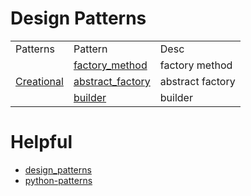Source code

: # Design Patterns

<table>
    <tr>
        <td>Patterns</td>
        <td>Pattern</td>
        <td>Desc</td>
    </tr>
    <tr>
        <td rowspan="4">
            <a href='https://github.com/czp-first/ToBeBetter/tree/master/design_pattern/creational'>Creational</a>
        </td>
        <td>
            <a href='https://github.com/czp-first/ToBeBetter/tree/master/design_pattern/creational/factory/factory_method'>factory_method</a>
        </td>
        <td>factory method</td>
    </tr>
    <tr>
        <td>
            <a href='https://github.com/czp-first/ToBeBetter/tree/master/design_pattern/creational/factory/abstract_factory'>abstract_factory</a>
        </td>
        <td>abstract factory</td>
    </tr>
  	<tr>
        <td>
            <a href='https://github.com/czp-first/ToBeBetter/tree/master/design_pattern/creational/builder'>builder</a>
        </td>
        <td>builder</td>
    </tr>
</table>

# Helpful
- [design_patterns](https://sourcemaking.com/design_patterns)
- [python-patterns](https://github.com/faif/python-patterns)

• Task prompt:
The entries above are to be repeated in full, except for their pictures.

• Response below:
Source code

: # Design Patterns

<table>
    <tr>
        <td>Patterns</td>
        <td>Pattern</td>
        <td>Desc</td>
    </tr>
    <tr>
        <td rowspan="4">
            <a href='https://github.com/czp-first/ToBeBetter/tree/master/design_pattern/creational'>Creational</a>
        </td>
        <td>
            <a href='https://github.com/czp-first/ToBeBetter/tree/master/design_pattern/creational/factory/factory_method'>factory_method</a>
        </td>
        <td>factory method</td>
    </tr>
    <tr>
        <td>
            <a href='https://github.com/czp-first/ToBeBetter/tree/master/design_pattern/creational/factory/abstract_factory'>abstract_factory</a>
        </td>
        <td>abstract factory</td>
    </tr>
  	<tr>
        <td>
            <a href='https://github.com/czp-first/ToBeBetter/tree/master/design_pattern/creational/builder'>builder</a>
        </td>
        <td>builder</td>
    </tr>
</table>

# Helpful
- [design_patterns](https://sourcemaking.com/design_patterns)
- [python-patterns](https://github.com/faif/python-patterns)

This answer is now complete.